◆ Task description
Omitting the pictures, restate all of the entries below exactly.

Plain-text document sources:
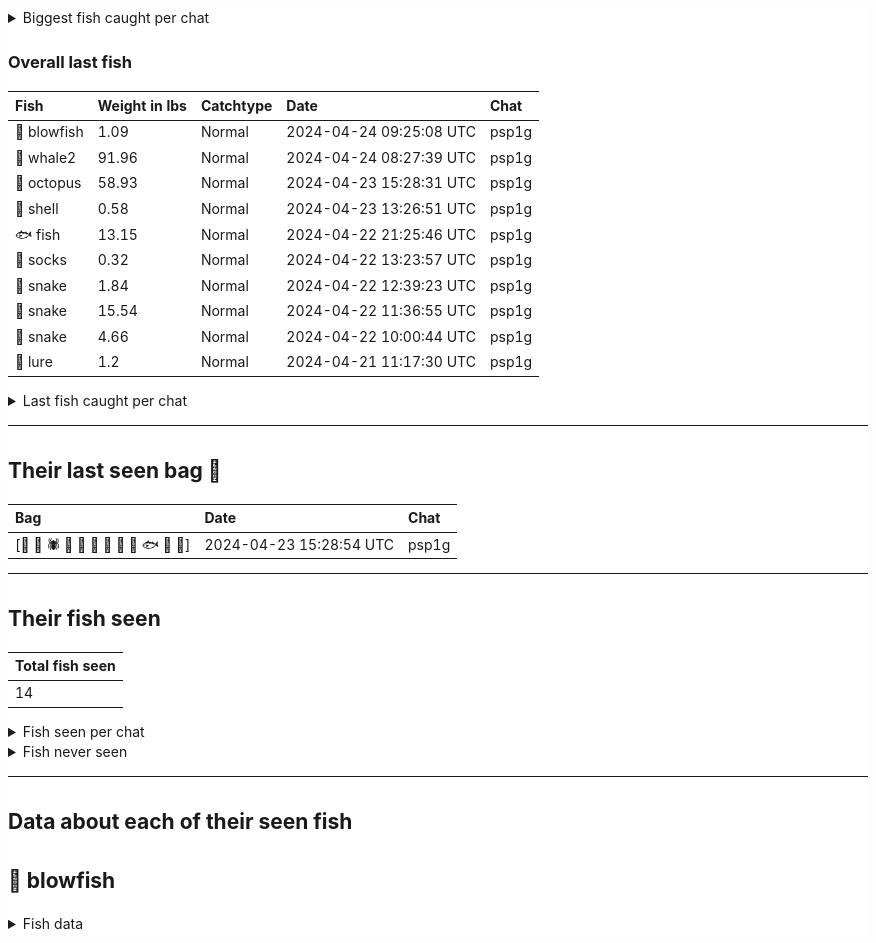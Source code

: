 <details><summary>Biggest fish caught per chat</summary></details>

### Overall last fish
| Fish        | Weight in lbs | Catchtype | Date                    | Chat  |
|:------------|:--------------|:----------|:------------------------|:------|
| 🐡 blowfish | 1.09          | Normal    | 2024-04-24 09:25:08 UTC | psp1g |
| 🐋 whale2   | 91.96         | Normal    | 2024-04-24 08:27:39 UTC | psp1g |
| 🐙 octopus  | 58.93         | Normal    | 2024-04-23 15:28:31 UTC | psp1g |
| 🐚 shell    | 0.58          | Normal    | 2024-04-23 13:26:51 UTC | psp1g |
| 🐟 fish     | 13.15         | Normal    | 2024-04-22 21:25:46 UTC | psp1g |
| 🧦 socks    | 0.32          | Normal    | 2024-04-22 13:23:57 UTC | psp1g |
| 🐍 snake    | 1.84          | Normal    | 2024-04-22 12:39:23 UTC | psp1g |
| 🐍 snake    | 15.54         | Normal    | 2024-04-22 11:36:55 UTC | psp1g |
| 🐍 snake    | 4.66          | Normal    | 2024-04-22 10:00:44 UTC | psp1g |
| 🎏 lure     | 1.2           | Normal    | 2024-04-21 11:17:30 UTC | psp1g |

<details><summary>Last fish caught per chat</summary></details>

---------------

## Their last seen bag 🎒
| Bag                                  | Date                    | Chat  |
|:-------------------------------------|:------------------------|:------|
| [🦀 🐠 🕷️ 🐙 🐸 🐢 🐢 🎏 🐍 🐟 🐚 🐙] | 2024-04-23 15:28:54 UTC | psp1g |

---------------

## Their fish seen
| Total fish seen |
|:----------------|
| 14              |

<details><summary>Fish seen per chat</summary></details>

<details><summary>Fish never seen</summary></details>

---------------

## Data about each of their seen fish

## 🐡 blowfish

<details><summary>Fish data</summary></details>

◆ Task solution
Source code

: <details><summary>Biggest fish caught per chat</summary></details>

### Overall last fish
| Fish        | Weight in lbs | Catchtype | Date                    | Chat  |
|:------------|:--------------|:----------|:------------------------|:------|
| 🐡 blowfish | 1.09          | Normal    | 2024-04-24 09:25:08 UTC | psp1g |
| 🐋 whale2   | 91.96         | Normal    | 2024-04-24 08:27:39 UTC | psp1g |
| 🐙 octopus  | 58.93         | Normal    | 2024-04-23 15:28:31 UTC | psp1g |
| 🐚 shell    | 0.58          | Normal    | 2024-04-23 13:26:51 UTC | psp1g |
| 🐟 fish     | 13.15         | Normal    | 2024-04-22 21:25:46 UTC | psp1g |
| 🧦 socks    | 0.32          | Normal    | 2024-04-22 13:23:57 UTC | psp1g |
| 🐍 snake    | 1.84          | Normal    | 2024-04-22 12:39:23 UTC | psp1g |
| 🐍 snake    | 15.54         | Normal    | 2024-04-22 11:36:55 UTC | psp1g |
| 🐍 snake    | 4.66          | Normal    | 2024-04-22 10:00:44 UTC | psp1g |
| 🎏 lure     | 1.2           | Normal    | 2024-04-21 11:17:30 UTC | psp1g |

<details><summary>Last fish caught per chat</summary></details>

---------------

## Their last seen bag 🎒
| Bag                                  | Date                    | Chat  |
|:-------------------------------------|:------------------------|:------|
| [🦀 🐠 🕷️ 🐙 🐸 🐢 🐢 🎏 🐍 🐟 🐚 🐙] | 2024-04-23 15:28:54 UTC | psp1g |

---------------

## Their fish seen
| Total fish seen |
|:----------------|
| 14              |

<details><summary>Fish seen per chat</summary></details>

<details><summary>Fish never seen</summary></details>

---------------

## Data about each of their seen fish

## 🐡 blowfish

<details><summary>Fish data</summary></details>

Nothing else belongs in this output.